El gobierno colombiano no ha sido muy acucioso ni ha tenido un interés en juzgar los abusos contra los derechos humanos cometidos por agentes del Estado. Mucho menos lo van a tener por juzgar a extranjeros con los que tiene un pacto. La tendencia del Estado colombiano es impedir que eso salga a la luz pública y hay una impunidad muy grande sobre esos crímenes. Pero, por ejemplo, ha habido casos aislados como los muertos en Venezuela hace poco. Hubo un escándalo, pero no una investigación sobre los muertos en territorio venezolano, porque hay una rivalidad con el gobierno de ese país. De resto, hay un silencio con respecto a la muerte de colombianos.

Teniendo en cuenta los enfrentamientos entre gobiernos latinoamericanos, ¿qué tan buena sería una alianza militar entre gobiernos del continente para luchar contra el narcotráfico?

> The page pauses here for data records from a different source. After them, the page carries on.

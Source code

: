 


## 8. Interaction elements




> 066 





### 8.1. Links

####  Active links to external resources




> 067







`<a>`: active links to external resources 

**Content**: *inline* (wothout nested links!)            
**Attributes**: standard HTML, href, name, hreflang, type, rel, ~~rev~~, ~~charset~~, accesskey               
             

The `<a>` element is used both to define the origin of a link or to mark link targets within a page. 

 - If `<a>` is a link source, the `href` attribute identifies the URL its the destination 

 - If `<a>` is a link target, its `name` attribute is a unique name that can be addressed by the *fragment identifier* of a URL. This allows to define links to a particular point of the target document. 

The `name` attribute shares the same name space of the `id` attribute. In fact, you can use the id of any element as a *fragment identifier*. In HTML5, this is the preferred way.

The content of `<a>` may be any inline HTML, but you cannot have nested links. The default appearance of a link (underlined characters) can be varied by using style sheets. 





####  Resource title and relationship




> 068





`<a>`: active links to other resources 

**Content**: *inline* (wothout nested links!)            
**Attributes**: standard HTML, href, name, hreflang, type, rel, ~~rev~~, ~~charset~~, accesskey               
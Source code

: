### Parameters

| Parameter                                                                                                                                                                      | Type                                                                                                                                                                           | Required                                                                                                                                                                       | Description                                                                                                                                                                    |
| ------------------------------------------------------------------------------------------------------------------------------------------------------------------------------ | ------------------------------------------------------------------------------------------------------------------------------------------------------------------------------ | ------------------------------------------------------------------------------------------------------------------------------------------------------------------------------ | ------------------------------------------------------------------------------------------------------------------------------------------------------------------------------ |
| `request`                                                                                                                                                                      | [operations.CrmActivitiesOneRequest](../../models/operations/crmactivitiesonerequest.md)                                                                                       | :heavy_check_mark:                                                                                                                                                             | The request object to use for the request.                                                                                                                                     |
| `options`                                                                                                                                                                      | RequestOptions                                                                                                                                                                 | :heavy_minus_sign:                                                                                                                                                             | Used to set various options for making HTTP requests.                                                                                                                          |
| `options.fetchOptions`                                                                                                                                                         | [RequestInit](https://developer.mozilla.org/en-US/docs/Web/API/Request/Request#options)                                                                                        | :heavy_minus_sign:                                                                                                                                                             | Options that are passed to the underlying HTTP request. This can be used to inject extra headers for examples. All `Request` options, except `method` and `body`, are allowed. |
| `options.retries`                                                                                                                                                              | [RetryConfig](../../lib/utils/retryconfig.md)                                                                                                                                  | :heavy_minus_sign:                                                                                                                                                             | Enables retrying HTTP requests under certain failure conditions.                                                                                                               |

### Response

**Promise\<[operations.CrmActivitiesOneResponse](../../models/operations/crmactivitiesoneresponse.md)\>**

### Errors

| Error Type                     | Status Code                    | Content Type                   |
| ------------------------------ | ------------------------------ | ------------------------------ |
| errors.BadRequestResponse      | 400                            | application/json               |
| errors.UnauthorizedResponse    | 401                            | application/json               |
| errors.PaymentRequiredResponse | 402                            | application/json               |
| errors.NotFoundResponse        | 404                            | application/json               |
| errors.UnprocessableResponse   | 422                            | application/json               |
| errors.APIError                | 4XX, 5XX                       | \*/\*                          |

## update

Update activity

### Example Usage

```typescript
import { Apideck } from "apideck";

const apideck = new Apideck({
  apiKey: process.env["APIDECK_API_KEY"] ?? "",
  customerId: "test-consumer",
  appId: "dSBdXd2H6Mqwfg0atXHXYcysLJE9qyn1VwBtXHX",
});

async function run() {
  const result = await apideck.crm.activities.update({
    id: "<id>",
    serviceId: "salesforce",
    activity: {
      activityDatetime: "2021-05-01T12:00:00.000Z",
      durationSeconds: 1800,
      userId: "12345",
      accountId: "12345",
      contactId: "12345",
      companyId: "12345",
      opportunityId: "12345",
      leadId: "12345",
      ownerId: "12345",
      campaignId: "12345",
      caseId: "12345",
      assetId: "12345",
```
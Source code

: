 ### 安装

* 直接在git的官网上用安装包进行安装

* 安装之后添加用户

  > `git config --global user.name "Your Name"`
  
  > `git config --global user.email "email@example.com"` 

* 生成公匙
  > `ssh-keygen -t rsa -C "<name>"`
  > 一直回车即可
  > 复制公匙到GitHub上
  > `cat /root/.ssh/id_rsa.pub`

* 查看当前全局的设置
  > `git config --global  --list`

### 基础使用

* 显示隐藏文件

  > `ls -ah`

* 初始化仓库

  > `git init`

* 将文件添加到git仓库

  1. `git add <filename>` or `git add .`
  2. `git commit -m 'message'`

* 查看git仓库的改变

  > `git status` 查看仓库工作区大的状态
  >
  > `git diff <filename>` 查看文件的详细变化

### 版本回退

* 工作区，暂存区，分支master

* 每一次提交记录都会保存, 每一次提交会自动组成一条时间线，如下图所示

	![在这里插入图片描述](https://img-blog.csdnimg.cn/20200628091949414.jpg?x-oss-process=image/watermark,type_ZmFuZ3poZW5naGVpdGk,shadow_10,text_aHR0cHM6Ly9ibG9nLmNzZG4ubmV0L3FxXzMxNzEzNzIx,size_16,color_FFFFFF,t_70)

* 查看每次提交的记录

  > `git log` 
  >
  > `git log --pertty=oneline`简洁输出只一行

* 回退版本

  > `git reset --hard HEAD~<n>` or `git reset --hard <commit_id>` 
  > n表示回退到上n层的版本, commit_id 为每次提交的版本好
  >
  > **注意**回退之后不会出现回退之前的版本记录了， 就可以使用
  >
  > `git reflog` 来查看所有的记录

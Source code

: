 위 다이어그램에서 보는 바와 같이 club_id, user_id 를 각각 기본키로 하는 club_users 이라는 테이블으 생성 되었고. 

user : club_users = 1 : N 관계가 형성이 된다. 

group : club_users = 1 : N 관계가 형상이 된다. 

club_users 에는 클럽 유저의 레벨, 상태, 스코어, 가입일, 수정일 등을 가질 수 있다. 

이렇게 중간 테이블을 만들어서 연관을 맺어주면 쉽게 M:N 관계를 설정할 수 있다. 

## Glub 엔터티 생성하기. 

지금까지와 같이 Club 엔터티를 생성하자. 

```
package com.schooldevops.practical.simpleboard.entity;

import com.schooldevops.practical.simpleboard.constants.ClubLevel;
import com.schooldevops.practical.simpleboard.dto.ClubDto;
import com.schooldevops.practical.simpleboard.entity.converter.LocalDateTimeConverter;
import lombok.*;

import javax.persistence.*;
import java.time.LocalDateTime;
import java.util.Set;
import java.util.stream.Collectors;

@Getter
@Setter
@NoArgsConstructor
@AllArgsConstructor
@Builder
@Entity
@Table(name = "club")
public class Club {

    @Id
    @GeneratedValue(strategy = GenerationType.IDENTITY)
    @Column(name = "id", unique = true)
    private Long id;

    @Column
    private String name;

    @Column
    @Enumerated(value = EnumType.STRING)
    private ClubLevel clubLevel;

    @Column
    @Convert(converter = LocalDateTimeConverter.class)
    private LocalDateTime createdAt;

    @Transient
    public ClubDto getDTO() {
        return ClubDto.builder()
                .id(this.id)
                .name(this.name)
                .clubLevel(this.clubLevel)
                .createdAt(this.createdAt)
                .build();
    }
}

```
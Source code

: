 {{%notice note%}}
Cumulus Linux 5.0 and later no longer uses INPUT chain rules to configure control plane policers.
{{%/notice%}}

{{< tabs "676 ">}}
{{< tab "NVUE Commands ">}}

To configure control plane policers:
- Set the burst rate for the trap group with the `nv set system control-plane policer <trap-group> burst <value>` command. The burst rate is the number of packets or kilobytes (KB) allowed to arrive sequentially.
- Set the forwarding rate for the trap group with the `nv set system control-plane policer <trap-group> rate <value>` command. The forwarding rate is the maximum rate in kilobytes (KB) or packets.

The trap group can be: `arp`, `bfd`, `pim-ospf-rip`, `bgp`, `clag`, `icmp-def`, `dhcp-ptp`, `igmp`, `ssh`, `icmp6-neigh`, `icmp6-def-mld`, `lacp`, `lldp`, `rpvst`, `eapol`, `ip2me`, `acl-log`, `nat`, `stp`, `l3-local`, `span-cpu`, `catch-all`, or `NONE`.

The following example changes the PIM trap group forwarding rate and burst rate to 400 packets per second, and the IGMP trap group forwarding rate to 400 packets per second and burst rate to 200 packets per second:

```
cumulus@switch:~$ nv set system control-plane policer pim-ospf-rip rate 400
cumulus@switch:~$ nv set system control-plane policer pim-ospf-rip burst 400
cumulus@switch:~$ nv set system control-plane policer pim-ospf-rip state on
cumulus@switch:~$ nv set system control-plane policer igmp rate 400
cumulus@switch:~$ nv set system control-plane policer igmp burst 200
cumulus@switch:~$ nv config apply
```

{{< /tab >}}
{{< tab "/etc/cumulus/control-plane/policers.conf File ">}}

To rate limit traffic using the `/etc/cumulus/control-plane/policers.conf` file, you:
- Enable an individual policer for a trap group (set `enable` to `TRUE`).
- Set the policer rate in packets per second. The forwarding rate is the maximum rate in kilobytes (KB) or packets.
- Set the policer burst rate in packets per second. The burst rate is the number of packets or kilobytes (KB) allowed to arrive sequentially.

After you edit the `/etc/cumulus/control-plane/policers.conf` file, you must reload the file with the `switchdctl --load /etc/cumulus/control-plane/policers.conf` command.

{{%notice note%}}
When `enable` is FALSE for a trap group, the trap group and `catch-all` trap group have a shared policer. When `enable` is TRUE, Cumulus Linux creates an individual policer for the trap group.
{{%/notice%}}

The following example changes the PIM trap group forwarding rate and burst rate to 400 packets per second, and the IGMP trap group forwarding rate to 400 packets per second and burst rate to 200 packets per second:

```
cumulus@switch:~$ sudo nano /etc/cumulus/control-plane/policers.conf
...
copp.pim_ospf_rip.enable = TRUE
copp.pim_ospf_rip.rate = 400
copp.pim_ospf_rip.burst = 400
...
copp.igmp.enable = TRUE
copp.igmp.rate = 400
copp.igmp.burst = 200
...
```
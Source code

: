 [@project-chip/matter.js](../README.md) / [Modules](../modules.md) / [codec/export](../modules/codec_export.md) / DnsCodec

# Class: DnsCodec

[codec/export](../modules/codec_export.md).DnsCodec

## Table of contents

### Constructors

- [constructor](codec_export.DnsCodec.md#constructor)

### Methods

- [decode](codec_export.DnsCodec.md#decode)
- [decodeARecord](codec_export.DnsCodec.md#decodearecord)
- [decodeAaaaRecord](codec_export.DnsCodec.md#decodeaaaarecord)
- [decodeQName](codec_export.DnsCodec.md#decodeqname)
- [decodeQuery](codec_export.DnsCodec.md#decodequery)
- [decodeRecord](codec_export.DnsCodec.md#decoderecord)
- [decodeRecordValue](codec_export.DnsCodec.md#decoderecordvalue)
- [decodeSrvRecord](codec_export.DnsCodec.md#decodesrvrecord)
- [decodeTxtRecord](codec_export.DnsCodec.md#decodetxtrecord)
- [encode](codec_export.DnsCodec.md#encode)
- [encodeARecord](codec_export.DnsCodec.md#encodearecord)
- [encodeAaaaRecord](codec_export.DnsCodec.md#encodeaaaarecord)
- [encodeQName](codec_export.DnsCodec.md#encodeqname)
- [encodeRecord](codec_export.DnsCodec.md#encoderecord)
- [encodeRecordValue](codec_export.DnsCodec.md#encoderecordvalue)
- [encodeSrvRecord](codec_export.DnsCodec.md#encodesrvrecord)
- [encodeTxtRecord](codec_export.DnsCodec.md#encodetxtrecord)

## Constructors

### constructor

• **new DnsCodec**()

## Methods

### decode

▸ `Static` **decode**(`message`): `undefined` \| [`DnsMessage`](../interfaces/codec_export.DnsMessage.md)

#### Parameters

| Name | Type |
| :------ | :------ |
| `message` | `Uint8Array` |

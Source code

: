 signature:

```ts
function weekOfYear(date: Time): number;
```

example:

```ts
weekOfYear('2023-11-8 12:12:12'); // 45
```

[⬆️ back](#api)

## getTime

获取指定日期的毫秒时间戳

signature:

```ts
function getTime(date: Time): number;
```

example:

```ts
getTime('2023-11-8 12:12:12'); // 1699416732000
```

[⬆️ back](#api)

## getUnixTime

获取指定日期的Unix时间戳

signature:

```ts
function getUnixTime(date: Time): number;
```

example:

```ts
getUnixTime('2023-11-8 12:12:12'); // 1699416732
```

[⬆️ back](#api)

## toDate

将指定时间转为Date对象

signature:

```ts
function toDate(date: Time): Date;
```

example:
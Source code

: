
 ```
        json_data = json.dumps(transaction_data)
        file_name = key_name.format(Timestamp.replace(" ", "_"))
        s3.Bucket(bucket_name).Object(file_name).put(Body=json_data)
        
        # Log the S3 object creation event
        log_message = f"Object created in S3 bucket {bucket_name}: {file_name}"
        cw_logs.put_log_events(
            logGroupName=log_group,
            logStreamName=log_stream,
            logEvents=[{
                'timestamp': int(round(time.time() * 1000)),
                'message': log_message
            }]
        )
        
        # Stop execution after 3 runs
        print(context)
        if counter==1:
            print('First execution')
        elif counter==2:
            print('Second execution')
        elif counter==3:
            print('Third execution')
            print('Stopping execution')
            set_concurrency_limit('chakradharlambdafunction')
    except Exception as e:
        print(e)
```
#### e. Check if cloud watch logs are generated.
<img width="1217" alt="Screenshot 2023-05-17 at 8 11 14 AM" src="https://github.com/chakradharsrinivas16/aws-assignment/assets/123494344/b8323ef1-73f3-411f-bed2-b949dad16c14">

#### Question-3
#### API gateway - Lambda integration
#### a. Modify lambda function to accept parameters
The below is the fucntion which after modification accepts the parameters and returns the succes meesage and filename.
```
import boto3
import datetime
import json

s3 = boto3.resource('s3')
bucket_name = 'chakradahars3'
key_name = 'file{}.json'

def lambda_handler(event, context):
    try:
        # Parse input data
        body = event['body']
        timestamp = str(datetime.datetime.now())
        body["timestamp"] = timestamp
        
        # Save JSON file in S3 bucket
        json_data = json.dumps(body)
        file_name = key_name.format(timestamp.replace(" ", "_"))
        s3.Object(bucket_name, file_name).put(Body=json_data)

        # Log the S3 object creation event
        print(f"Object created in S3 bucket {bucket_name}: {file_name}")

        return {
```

Hay que tener en cuenta que Unasur tiene un componente militar. Por eso Colombia ha sido algo reticente, primero, a entrar, luego entra pero no tiene sintonía con los demás países, porque no se ha hecho la agenda antiterrorista. Tienen un interés nacional fuerte y quieren un espacio común en la región. Están todos en desacuerdo. Incluso Perú que es el más amigo de Colombia está en desacuerdo con las bases.

Cambiando de tema, ¿de qué sirve la entrada de la Corte Penal Internacional si los falsos positivos y la Ley de Justicia y Paz están actuando?

La Corte Penal Internacional tiene un gran valor porque el simple hecho de que entre a actuar hará pensar muchas cosas a muchos sectores. Acá hay dos raseros para hacer justicia. Uno, si es guerrilla o paramilitares, siempre se buscará la responsabilidad de los altos mandos, o, dos, si son agentes del Estado, se dice que son casos individuales. Así se hace justicia en Colombia. La ventaja es que la CPI sí mira las responsabilidades de los mandos, de agentes del Estado y es una mirada hacia políticos y militares. Esto ayudará mucho porque aquí aunque las guerrillas y los paramilitares tengan estigmas por el secuestro y de todos los crímenes cometidos podrán ser juzgados en tribunales internacionales.